La atención a la salud mental infantil enfrenta una creciente demanda en México, mientras persiste una falta de especialistas para atender a todos los pacientes que requieren apoyo, advirtió el psiquiatra José Alfonso Ontiveros.
En entrevista con Víctor Martínez para la sección “Tu médico en Telediario”, el especialista explicó que los trastornos emocionales en menores son más comunes de lo que se piensa, pero con frecuencia no se diagnostican ni se tratan a tiempo.
“La patología infantil suele tratarse mal y es muy frecuente. A pesar de la frecuencia, no tenemos suficientes psiquiatras infantiles para tratar a toda la población”, señaló.

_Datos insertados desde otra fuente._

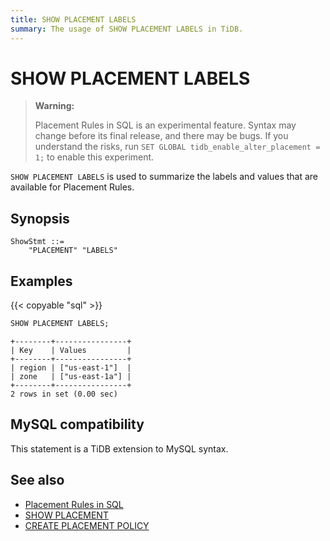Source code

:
 ```yaml
---
title: SHOW PLACEMENT LABELS
summary: The usage of SHOW PLACEMENT LABELS in TiDB.
---
```


# SHOW PLACEMENT LABELS

> **Warning:**
>
> Placement Rules in SQL is an experimental feature. Syntax may change before its final release, and there may be bugs.
> If you understand the risks, run `SET GLOBAL tidb_enable_alter_placement = 1;` to enable this experiment.

`SHOW PLACEMENT LABELS` is used to summarize the labels and values that are available for Placement Rules.

## Synopsis

```ebnf+diagram
ShowStmt ::=
    "PLACEMENT" "LABELS"
```

## Examples

{{< copyable "sql" >}}

```sql
SHOW PLACEMENT LABELS;
```

```
+--------+----------------+
| Key    | Values         |
+--------+----------------+
| region | ["us-east-1"]  |
| zone   | ["us-east-1a"] |
+--------+----------------+
2 rows in set (0.00 sec)
```

## MySQL compatibility

This statement is a TiDB extension to MySQL syntax.

## See also

* [Placement Rules in SQL](/placement-rules-in-sql.md)
* [SHOW PLACEMENT](/sql-statements/sql-statement-show-placement.md)
* [CREATE PLACEMENT POLICY](/sql-statements/sql-statement-create-placement-policy.md)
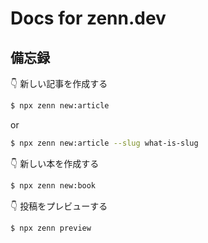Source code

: # Docs for zenn.dev

## 備忘録

👇  新しい記事を作成する

```sh
$ npx zenn new:article
```

or

```sh
$ npx zenn new:article --slug what-is-slug
```

👇  新しい本を作成する

```sh
$ npx zenn new:book
```

👇  投稿をプレビューする

```sh
$ npx zenn preview
```
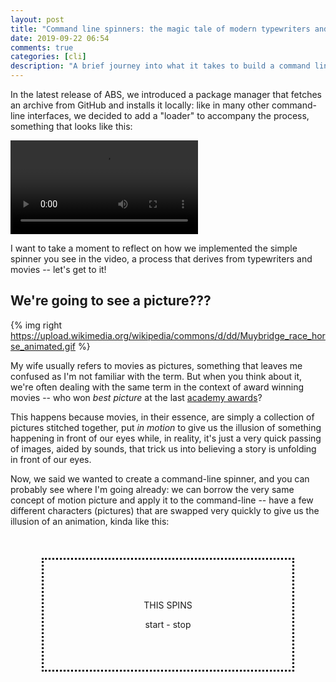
 ```yaml
---
layout: post
title: "Command line spinners: the magic tale of modern typewriters and terminal movies"
date: 2019-09-22 06:54
comments: true
categories: [cli]
description: "A brief journey into what it takes to build a command line spinner / loader, with a practical example"
---
```


In the latest release of ABS, we introduced a package manager
that fetches an archive from GitHub and installs it locally:
like in many other command-line interfaces, we decided to
add a "loader" to accompany the process, something that looks
like this:

<video controls><source src="/images/abs-installer-spinner.mp4" type="video/mp4" /></video>

I want to take a moment to reflect on how we implemented
the simple spinner you see in the video, a process that derives
from typewriters and movies -- let's get to it!

<!-- more -->

## We're going to see a picture???

{% img right https://upload.wikimedia.org/wikipedia/commons/d/dd/Muybridge_race_horse_animated.gif %}

My wife usually refers to movies as pictures, something that leaves me
confused as I'm not familiar with the term. But
when you think about it, we're often dealing with the same term in the
context of award winning movies -- who won *best picture* at the last
[academy awards](https://en.wikipedia.org/wiki/Academy_Award_for_Best_Picture)?

This happens because movies, in their essence, are simply a collection
of pictures stitched together, put *in motion* to give us the illusion
of something happening in front of our eyes while, in reality, it's just
a very quick passing of images, aided by sounds, that trick us into
believing a story is unfolding in front of our eyes.

Now, we said we wanted to create a command-line spinner, and you can
probably see where I'm going already: we can borrow the very same concept
of motion picture and apply it to the command-line -- have a few different
characters (pictures) that are swapped very quickly to give us the illusion
of an animation, kinda like this:

<div style="border: 3px dotted black; padding: 50px; margin: 50px; text-align: center">
    <p>
        <span id="spinner">THIS SPINS</span>
    </p>
    <p>
        <a onClick="spin()">start</a> - <a onClick="unspin()">stop</a>
    </p>
    <script>
        let chars = ['⠋', '⠙', '⠹', '⠸', '⠼', '⠴', '⠦', '⠧', '⠇', '⠏']
        let cancel;
        function spin() {
            cancel && clearInterval(cancel)
            i = 0
            cancel = setInterval(_ => {
                if (i > chars.length - 1) {
                    i = 0
                }
                document.getElementById("spinner").innerHTML = chars[i]
                i++
            }, 50)
            
        }

        function unspin() {
            cancel && clearInterval(cancel)
        }
    </script>
</div>


The list of characters, or "pictures", we've used in this sequence is
`['⠋', '⠙', '⠹', '⠸', '⠼', '⠴', '⠦', '⠧', '⠇', '⠏']`, but you can
try this one out yourself by playing around in the example below, where
you decide both the speed of the "animation", as well as the characters
involved (I'm using [these unicode characters](https://en.wikipedia.org/wiki/List_of_Unicode_characters#Box_Drawing) in this example):

<div style="border: 3px dotted black; padding: 50px; margin: 50px; text-align: center">
    <p>
        <span id="spinner_custom">THIS SPINS</span>
    </p>
    <p>
        <p>
            Enter the list of comma-separated characters:
        </p>
        <textarea id="chars">▛,▜,▟,▙</textarea>
    </p>
    <p>
        <p>
            Enter the speed at which characters rotate (in ms):
        </p>
        <input type="text" value="75" id="speed" />
    </p>
    <p>
        <a onClick="spin_custom()">start / update</a> - <a onClick="unspin_custom()">stop</a>
    </p>
    <script>
        let cancel_custom
        function spin_custom() {
            cancel_custom && clearInterval(cancel_custom)
            let chars = document.getElementById("chars").value.trim().split(",")
            i = 0
            cancel_custom = setInterval(_ => {
                if (i > chars.length - 1) {
                    i = 0
                }
                document.getElementById("spinner_custom").innerHTML = chars[i]
                i++
            }, document.getElementById("speed").value)
            
        }

        function unspin_custom() {
            cancel_custom && clearInterval(cancel_custom)
        }
    </script>
</div>

Now, it should be very clear what the mechanics behind spinners
are, but we're still missing one key element -- on the command line, how can
we "override" the previous characters? This is no HTML, where a simple
`document.getElementById("id").innerHTML = "myNewChar"` does the trick,
this is the CLI we're talking about. 

This example illustrates the problem we're talking about:

<video controls><source src="/images/fail-spinner.mp4" type="video/mp4" /></video>

Enter good old fashioned typewriters.

## Carriage returns

{% img right /images/typewriter.png %}

Hey there! Have you ever set your hands on an old-school typewriter?

If you say "it's all good" rather than "[it's all gucci](https://www.urbandictionary.com/define.php?term=its%20all%20gucci)",
chances are you're old enough to have, at least, seen one of them. I've
personally never used one, but a mechanism they use is the basis of how modern terminals
allow you to replace content inline.

This animation by [Haley Schbeeb](https://dribbble.com/haleyshbeeb) gives you a little bit more context --
watch closely what happens when the typewriter reaches the end of the line:

{% img center https://cdn.dribbble.com/users/1000955/screenshots/2993972/ezgif.com-gif-maker.gif %}

It "resets", right? This mechanism is called "carriage return" and it's best explained by
Wikipedia:

{% blockquote Wikipedia https://en.wikipedia.org/wiki/Carriage_return %}
Originally, the term "carriage return" referred to a mechanism or lever on a typewriter. For machines where the type element was fixed and the paper held in a moving carriage, this lever was operated after typing a line of text to cause the carriage to return to the far right so the type element would be aligned to the left side of the paper. The lever would also usually feed the paper to advance to the next line.
{% endblockquote %}

Now, typewriters need to advance one line ("line feed") as well as reset their 
position to the far left of the paper ("carriage return"). The same exact mechanisms can
be applied to your terminal too: these two operations are done through the characters
`\n` and `\r`.
Nowadays, most systems consider `\n` the equivalent of `\n\r`,
but understanding how these characters work is important to fully grasp how to
replace a character in your terminal: `\n` will "move the cursor down one line",
while `\r` will move it all the way back to the starting position of the current
line.

With this understanding, we will now be able to create a CLI spinner using this
simple loop:

* print character `X`
* print a carriage return (`\r`): the cursor is moved back to the beginning of the line
* print character `Y`, it will override character `X` since they're printed at the same position

## Put it altogether

The simple example I'm going to use is written in Go, but you could build it
in virtually any programming language. What we need to do is to simply start with a
list of characters, then print one of them at a time, followed by a carriage
return, so that the next character will be printed in place of the current one:

```go
package main

import (
    "fmt"
    "time"
)

func main() {
  chars := []string{"⠋", "⠙", "⠹", "⠸", "⠼", "⠴", "⠦", "⠧", "⠇", "⠏"}
  i := 0
  for true {
    if i > len(chars) - 1 {
      i = 0
    }

    fmt.Printf("%s\r", chars[i])
    time.Sleep(100 * time.Millisecond)
    i++
  }
}
```

And the result is this beauty:

<video controls><source src="/images/go-spinner.mp4" type="video/mp4" /></video>

Adios!
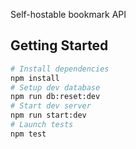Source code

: Self-hostable bookmark API

## Getting Started

```bash
# Install dependencies
npm install
# Setup dev database
npm run db:reset:dev
# Start dev server
npm run start:dev
# Launch tests
npm test
```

Ontiveros indicó que actualmente muchos profesionales de la salud mental tienen consultas saturadas debido al incremento de casos, lo que dificulta brindar atención oportuna a todos los pacientes.
De acuerdo con datos de la Organización Mundial de la Salud, la mitad de los trastornos mentales comienzan antes de los 14 años; sin embargo, una gran cantidad de estos casos no recibe diagnóstico ni tratamiento adecuado.
¿Cuáles son las señales de alerta y cómo deben actuar los padres?
El especialista subrayó que la intervención temprana es clave, ya que los problemas emocionales en la infancia pueden resolverse más rápido que en la adultez si se atienden correctamente.
“Afortunadamente los niños se curan pronto y no necesariamente con medicamentos; a veces hay que intervenir con la familia, con los papás, y eso resuelve el problema”, explicó.
Entre los principales signos de alerta, destacó cambios en la conducta que pueden reflejar malestar emocional. Estos incluyen ansiedad extrema, aislamiento, irritabilidad, llanto frecuente, problemas escolares y dificultad para concentrarse.
“Los niños pueden padecer lo mismo que pasa en el adulto, con algunas variaciones. Es importante que los padres estén atentos a estos cambios”, indicó.
Pese a la importancia de la atención temprana, uno de los principales obstáculos sigue siendo el estigma social en torno a la salud mental, lo que retrasa la búsqueda de ayuda profesional.
“Buena parte consiste en romper el mito de que acudir a atención psicológica o psiquiátrica es para locos”, afirmó.
El especialista también desmintió ideas erróneas sobre los tratamientos, como la creencia de que generan dependencia o deben mantenerse de por vida.
“Hay que romper el mito de que los tratamientos van a ser para toda la vida o que cambian la personalidad. Ningún fármaco de este tipo produce dependencia”, aclaró.
En ese sentido, explicó que los tratamientos se ajustan a cada caso y pueden suspenderse bajo supervisión médica, dependiendo de la evolución del paciente.
Sobre los casos más graves, Ontiveros señaló que la hospitalización psiquiátrica no es común y solo se utiliza cuando el paciente representa un riesgo para sí mismo o para otros.
“El internamiento se emplea cuando el paciente no puede cuidarse a sí mismo o existe un riesgo inminente, como en casos de ideación suicida”, detalló.
Otro problema frecuente es la automedicación, especialmente en hombres, quienes recurren al alcohol o drogas para intentar manejar síntomas como ansiedad o insomnio.
“La automedicación, sobre todo en el varón, es más frecuente. El uso de alcohol, cannabis u otras sustancias antes de acudir al médico es algo cotidiano”, advirtió.
El especialista enfatizó que estas prácticas pueden agravar los trastornos mentales, por lo que recomendó siempre acudir con un profesional antes de consumir cualquier sustancia.
Finalmente, destacó que la prevención también implica fortalecer el entorno familiar, fomentar el diálogo y normalizar el cuidado de la salud emocional desde la infancia.
Para Ontiveros, hablar abiertamente sobre el bienestar emocional y buscar ayuda a tiempo puede marcar la diferencia y evitar que los problemas se agraven durante la adolescencia o la vida adulta.